[Given data Boundary: Start]

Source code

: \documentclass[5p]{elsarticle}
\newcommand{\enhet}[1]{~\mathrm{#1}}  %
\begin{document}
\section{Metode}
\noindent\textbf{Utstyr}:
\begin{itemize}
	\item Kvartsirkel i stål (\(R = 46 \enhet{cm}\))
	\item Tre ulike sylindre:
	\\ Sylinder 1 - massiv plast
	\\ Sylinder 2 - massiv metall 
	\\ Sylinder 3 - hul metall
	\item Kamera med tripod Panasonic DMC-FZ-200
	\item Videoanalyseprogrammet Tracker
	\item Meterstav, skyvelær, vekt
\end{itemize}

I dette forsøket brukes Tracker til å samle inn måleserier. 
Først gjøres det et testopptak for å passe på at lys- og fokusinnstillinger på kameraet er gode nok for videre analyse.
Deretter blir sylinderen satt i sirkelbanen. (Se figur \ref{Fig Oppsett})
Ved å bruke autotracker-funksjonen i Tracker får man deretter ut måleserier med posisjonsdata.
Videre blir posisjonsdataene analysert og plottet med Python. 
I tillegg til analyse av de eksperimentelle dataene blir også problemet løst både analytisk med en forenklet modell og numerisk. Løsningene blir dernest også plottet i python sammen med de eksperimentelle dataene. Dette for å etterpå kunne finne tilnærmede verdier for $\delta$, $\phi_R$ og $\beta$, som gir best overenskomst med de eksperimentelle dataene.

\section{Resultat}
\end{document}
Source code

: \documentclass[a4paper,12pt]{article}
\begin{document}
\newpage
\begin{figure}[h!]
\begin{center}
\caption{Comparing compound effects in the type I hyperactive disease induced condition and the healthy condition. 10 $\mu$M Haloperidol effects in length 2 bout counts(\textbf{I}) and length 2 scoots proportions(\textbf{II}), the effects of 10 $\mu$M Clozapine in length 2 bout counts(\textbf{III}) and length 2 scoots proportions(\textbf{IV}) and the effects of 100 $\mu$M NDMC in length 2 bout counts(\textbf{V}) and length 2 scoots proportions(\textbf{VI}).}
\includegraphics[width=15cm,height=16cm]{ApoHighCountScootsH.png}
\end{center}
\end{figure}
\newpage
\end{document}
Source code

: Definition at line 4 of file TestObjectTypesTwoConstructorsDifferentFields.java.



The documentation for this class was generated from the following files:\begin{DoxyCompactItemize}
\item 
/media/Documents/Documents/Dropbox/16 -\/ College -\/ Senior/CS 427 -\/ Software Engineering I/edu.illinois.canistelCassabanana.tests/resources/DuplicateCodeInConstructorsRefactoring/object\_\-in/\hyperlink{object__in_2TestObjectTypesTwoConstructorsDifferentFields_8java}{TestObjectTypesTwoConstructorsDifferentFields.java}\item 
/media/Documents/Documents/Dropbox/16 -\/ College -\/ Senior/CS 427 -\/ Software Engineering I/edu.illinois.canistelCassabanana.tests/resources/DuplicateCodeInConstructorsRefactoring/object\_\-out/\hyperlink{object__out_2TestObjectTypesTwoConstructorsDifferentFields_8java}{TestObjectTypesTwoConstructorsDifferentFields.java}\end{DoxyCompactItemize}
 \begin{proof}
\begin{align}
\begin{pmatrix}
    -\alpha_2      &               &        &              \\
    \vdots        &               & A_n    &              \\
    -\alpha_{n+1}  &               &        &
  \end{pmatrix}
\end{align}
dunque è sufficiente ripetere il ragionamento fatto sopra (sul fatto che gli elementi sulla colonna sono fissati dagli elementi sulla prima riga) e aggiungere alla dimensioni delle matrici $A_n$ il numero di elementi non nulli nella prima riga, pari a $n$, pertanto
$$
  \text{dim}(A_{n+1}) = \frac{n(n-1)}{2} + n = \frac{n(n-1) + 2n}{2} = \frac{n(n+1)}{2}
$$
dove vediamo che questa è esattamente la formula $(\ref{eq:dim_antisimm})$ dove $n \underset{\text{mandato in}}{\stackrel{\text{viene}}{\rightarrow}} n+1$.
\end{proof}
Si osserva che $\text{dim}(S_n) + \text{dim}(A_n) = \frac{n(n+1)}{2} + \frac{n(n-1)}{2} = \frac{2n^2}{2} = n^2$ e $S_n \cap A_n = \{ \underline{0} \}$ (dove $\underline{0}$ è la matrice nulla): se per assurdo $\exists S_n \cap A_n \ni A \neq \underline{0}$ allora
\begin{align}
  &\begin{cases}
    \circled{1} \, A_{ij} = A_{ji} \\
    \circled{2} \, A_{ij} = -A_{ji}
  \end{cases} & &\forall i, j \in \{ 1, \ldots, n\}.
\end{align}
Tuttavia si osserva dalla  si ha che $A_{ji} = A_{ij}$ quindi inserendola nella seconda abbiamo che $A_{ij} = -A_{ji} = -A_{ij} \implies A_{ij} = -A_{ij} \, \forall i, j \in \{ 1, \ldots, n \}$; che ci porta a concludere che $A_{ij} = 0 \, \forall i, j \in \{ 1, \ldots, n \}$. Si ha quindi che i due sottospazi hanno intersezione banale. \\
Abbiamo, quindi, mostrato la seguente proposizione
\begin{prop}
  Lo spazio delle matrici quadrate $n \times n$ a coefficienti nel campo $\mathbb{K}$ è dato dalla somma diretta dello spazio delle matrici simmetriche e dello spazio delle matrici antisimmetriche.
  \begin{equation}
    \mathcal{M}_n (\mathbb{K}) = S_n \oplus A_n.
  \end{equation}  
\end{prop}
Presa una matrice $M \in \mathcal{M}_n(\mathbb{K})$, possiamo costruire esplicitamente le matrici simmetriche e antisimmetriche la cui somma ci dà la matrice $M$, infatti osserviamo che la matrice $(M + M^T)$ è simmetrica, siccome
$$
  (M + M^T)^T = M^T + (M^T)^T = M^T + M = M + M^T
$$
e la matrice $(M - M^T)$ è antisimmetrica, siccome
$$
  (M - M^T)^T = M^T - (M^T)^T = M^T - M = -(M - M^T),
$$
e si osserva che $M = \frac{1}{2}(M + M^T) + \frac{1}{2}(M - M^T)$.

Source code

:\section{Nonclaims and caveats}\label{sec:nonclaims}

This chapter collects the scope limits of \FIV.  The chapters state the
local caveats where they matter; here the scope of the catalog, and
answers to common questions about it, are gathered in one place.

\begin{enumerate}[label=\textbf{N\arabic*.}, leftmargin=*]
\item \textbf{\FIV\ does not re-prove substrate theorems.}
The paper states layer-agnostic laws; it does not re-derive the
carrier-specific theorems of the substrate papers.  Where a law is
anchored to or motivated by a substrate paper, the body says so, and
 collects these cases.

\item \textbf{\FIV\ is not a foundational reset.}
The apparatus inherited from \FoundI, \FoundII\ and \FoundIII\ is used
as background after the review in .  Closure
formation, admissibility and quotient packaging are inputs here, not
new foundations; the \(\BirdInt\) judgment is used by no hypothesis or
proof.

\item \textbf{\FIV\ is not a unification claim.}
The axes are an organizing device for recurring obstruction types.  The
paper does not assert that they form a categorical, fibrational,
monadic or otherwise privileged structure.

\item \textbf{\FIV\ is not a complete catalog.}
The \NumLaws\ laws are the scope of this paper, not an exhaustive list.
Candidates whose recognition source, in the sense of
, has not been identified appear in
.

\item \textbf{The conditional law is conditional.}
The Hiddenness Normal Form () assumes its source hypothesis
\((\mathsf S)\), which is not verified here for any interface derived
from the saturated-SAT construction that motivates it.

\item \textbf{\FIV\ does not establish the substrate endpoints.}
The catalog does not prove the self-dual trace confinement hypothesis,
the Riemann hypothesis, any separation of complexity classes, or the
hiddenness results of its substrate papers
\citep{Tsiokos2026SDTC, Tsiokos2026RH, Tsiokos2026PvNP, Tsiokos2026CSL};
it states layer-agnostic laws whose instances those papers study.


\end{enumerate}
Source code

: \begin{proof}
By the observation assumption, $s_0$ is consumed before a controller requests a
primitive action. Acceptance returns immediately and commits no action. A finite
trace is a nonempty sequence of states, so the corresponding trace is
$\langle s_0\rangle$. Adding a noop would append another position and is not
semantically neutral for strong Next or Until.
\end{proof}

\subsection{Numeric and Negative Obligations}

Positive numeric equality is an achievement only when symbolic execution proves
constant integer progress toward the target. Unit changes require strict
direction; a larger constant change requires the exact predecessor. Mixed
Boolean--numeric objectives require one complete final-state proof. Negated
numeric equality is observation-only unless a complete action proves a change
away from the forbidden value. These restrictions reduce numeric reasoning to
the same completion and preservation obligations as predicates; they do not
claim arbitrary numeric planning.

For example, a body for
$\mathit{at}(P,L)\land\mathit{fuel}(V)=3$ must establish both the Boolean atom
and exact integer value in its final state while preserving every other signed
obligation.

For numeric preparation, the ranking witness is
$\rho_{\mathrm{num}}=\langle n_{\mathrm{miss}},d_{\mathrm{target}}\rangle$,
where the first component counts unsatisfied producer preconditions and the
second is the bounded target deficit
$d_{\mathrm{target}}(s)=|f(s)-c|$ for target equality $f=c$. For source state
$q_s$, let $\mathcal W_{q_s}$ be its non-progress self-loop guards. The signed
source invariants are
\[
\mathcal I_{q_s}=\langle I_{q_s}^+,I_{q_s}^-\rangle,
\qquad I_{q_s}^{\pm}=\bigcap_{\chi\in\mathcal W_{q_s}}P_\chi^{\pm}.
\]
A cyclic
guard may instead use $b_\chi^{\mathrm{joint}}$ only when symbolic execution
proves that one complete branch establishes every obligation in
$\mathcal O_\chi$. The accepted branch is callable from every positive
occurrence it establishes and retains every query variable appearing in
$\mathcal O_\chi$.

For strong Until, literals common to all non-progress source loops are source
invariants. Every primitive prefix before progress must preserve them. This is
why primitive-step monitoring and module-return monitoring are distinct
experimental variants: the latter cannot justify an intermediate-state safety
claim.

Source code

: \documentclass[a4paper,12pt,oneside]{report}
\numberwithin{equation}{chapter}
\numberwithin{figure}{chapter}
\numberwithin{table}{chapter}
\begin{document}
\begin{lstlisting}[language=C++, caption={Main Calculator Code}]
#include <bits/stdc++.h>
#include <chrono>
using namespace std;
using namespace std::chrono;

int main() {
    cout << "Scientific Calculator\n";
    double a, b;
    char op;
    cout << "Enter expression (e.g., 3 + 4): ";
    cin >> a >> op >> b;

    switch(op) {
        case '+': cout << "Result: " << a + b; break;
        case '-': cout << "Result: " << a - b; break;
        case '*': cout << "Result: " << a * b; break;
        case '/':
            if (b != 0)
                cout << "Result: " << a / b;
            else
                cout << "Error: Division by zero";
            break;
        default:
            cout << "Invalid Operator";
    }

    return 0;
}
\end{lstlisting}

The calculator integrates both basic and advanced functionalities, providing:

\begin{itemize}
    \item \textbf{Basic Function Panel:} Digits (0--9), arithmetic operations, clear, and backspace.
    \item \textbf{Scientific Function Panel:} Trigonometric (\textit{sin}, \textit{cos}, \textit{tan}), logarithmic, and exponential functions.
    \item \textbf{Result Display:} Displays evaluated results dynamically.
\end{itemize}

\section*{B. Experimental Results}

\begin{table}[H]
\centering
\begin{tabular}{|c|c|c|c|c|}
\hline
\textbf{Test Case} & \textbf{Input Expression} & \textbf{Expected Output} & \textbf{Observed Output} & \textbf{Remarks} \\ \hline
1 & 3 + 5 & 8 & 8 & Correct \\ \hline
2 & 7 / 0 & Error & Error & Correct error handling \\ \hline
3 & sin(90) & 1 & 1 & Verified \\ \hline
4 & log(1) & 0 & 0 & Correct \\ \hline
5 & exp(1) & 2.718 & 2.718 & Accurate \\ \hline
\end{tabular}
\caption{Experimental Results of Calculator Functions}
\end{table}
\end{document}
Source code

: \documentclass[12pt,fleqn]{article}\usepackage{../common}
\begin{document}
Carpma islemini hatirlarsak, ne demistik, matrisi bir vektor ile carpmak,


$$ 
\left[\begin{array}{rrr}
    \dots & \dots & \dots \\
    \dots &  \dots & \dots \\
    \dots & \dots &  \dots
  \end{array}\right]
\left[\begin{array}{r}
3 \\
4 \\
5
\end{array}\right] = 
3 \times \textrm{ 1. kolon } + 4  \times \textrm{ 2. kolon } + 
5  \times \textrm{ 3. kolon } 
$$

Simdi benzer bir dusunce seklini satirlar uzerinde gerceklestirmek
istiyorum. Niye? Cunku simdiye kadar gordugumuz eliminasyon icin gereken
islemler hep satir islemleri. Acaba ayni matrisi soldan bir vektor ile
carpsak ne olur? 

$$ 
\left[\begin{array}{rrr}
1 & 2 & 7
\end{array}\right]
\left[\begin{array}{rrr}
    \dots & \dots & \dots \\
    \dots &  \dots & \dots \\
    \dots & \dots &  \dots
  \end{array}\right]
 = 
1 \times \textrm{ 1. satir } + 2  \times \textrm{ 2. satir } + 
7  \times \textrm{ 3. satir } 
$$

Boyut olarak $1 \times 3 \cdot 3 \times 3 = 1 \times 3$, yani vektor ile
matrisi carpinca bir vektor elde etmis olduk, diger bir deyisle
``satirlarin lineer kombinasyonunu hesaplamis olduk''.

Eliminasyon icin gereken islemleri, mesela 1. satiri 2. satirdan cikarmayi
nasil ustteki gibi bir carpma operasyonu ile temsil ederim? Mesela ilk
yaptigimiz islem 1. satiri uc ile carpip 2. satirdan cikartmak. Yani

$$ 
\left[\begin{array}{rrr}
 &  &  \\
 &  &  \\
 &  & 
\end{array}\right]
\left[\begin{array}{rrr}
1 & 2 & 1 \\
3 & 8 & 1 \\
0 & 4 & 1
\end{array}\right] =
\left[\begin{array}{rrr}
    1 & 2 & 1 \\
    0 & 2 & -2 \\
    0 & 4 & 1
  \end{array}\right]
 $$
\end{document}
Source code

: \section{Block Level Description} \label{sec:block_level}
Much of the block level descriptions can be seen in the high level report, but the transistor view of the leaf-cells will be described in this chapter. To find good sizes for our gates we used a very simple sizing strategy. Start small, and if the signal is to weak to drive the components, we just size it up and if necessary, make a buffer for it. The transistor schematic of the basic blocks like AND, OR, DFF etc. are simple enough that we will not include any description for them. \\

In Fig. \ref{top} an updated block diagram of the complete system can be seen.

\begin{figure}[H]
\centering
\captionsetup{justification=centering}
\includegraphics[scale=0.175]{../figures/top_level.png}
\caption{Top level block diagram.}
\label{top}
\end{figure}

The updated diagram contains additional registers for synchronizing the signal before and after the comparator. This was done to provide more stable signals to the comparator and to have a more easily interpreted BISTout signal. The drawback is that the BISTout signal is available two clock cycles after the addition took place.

[Given data Boundary: End]

→ Work required
Taking the records above, retype every line from the one with "Deretter blir sylinderen" down to the one with "Videre blir posisjonsdataene", exactly and with nothing else.

→ Result for this task
Deretter blir sylinderen satt i sirkelbanen. (Se figur \ref{Fig Oppsett})
Ved å bruke autotracker-funksjonen i Tracker får man deretter ut måleserier med posisjonsdata.
Videre blir posisjonsdataene analysert og plottet med Python. 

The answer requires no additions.